El hijo de Dios, que desde la eternidad comparte con el Padre y con el Espíritu Santo la plenitud de la vida, se sumergió en nuestra realidad de pecadores para hacernos participar de su misma vida: se encarnó, nació como nosotros, creció como nosotros y, al llegar a la edad adulta, manifestó su misión por medio del bautismo de conversión que recibió de Juan el bautista.

Juan no quería, pero Jesús insistió porque era esa la voluntad del Padre. De este modo, Jesús manifiesta que aceptó hacerse hombre en obediencia al Padre y manifiesta así que es el hijo de Dios, verdadero Dios como el Padre. Es el que se rebajó para hacerse uno de nosotros, el que se hizo hombre y se humilló hasta la muerte y muerte de Cruz.

¿Porqué el Padre quiso eso nos podríamos preguntar? El relato insiste que cuando salió del agua, se posó sobre él el Espíritu Santo en forma de paloma y que se escuchó la voz del Padre que lo proclama Hijo predilecto.

Jesús es pues el que nos da el Espíritu y el bautismo cristiano, a diferencia del de Juan será bautismo en el Espíritu, es decir bautismo que nos introduce en la vida de Dios, en la vida eterna, es decir, que nos lleva a la situación original anterior al pecado.

San Pablo nos dice en la carta a los romanos, que hemos sido bautizados en la muerte de Cristo para tener su misma vida de resucitados. Entrar en el bautismo, es por tanto entrar en la muerte de Cristo para resucitar con él.

El bautismo de Jesús se sitúa pues en la lógica de la humildad y de la solidaridad con el hombre y con su condición.
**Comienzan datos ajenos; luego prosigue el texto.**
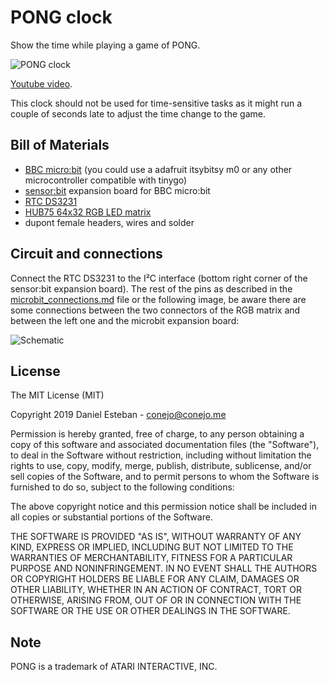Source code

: PONG clock
==========
Show the time while playing a game of PONG.

![PONG clock](https://raw.githubusercontent.com/conejoninja/pongclock/master/img/pongclock.gif)

[Youtube video](https://www.youtube.com/watch?v=r6KoyicwPws).


This clock should not be used for time-sensitive tasks as it might run a couple of seconds late to adjust the time change to the game.

## Bill of Materials
* [BBC micro:bit](https://www.amazon.es/BBC-Placa-circuitos-Micro-bit/dp/B01G8WUGWU/ref=sr_1_2?__mk_es_ES=%C3%85M%C3%85%C5%BD%C3%95%C3%91&keywords=microbit&qid=1556741439&s=gateway&sr=8-2) (you could use a adafruit itsybitsy m0 or any other microcontroller compatible with tinygo)
* [sensor:bit](https://www.aliexpress.com/item/Sensor-bit-Breakout-Expansion-Board-IO-Port-Extension-for-BBC-Micro-bit-Microbit-Kids-Programming-Learning/32916721349.html?spm=a2g0s.9042311.0.0.27424c4d0ytn13) expansion board for BBC micro:bit
* [RTC DS3231](https://www.aliexpress.com/item/DS3231-AT24C32-IIC-High-Precision-RTC-Module-Clock-Timer-Memory-Module/2037934408.html?spm=2114.search0104.3.1.32e36ddav8W73K&ws_ab_test=searchweb0_0,searchweb201602_4_10065_10068_10547_319_10891_317_10548_10696_10084_453_454_10083_10618_10307_10820_10821_10301_10303_537_536_10059_10884_10887_321_322_10103,searchweb201603_52,ppcSwitch_0&algo_expid=d68ff566-69ce-4556-8398-802872637432-0&algo_pvid=d68ff566-69ce-4556-8398-802872637432)
* [HUB75 64x32 RGB LED matrix](https://www.aliexpress.com/item/64x32-indoor-RGB-hd-p4-indoor-led-module-video-wall-high-quality-P2-5-P3-P4/32754106669.html?spm=a2g0s.9042311.0.0.54c04c4dZbsVul)
* dupont female headers, wires and solder

## Circuit and connections

Connect the RTC DS3231 to the I²C interface (bottom right corner of the sensor:bit expansion board). The rest of the pins as described in the [microbit_connections.md](https://github.com/conejoninja/pongclock/blob/master/microbit_connections.md) file or the following image, be aware there are some connections between the two connectors of the RGB matrix and between the left one and the microbit expansion board:

![Schematic](https://raw.githubusercontent.com/conejoninja/pongclock/master/img/schematic.png)



## License

The MIT License (MIT)

Copyright 2019 Daniel Esteban - conejo@conejo.me

Permission is hereby granted, free of charge, to any person obtaining a copy of this software and associated documentation files (the "Software"), to deal in the Software without restriction, including without limitation the rights to use, copy, modify, merge, publish, distribute, sublicense, and/or sell copies of the Software, and to permit persons to whom the Software is furnished to do so, subject to the following conditions:

The above copyright notice and this permission notice shall be included in all copies or substantial portions of the Software.

THE SOFTWARE IS PROVIDED "AS IS", WITHOUT WARRANTY OF ANY KIND, EXPRESS OR IMPLIED, INCLUDING BUT NOT LIMITED TO THE WARRANTIES OF MERCHANTABILITY, FITNESS FOR A PARTICULAR PURPOSE AND NONINFRINGEMENT. IN NO EVENT SHALL THE AUTHORS OR COPYRIGHT HOLDERS BE LIABLE FOR ANY CLAIM, DAMAGES OR OTHER LIABILITY, WHETHER IN AN ACTION OF CONTRACT, TORT OR OTHERWISE, ARISING FROM, OUT OF OR IN CONNECTION WITH THE SOFTWARE OR THE USE OR OTHER DEALINGS IN THE SOFTWARE.



## Note

PONG is a trademark of ATARI INTERACTIVE, INC.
Haciéndose bautizar por Juan juntamente con los pecadores, Jesús comenzó a tomar sobre sí el peso de la culpa de toda la humanidad, como cordero de Dios que quita el pecado del mundo, obra que consumó en la cruz, cuando recibió también su «bautismo».

Por tanto, Cristo es el que nos da el bautismo en el Espíritu por el que quedamos libres del pecado y de la muerte. De ahí que el bautismo sea un gran don.

Hoy estamos llamados todos a descubrir este don de estar bautizados y de pertenecer a la familia de los hijos de Dios.

Que podamos dar testimonio de esta fe a lo largo de toda nuestra vida.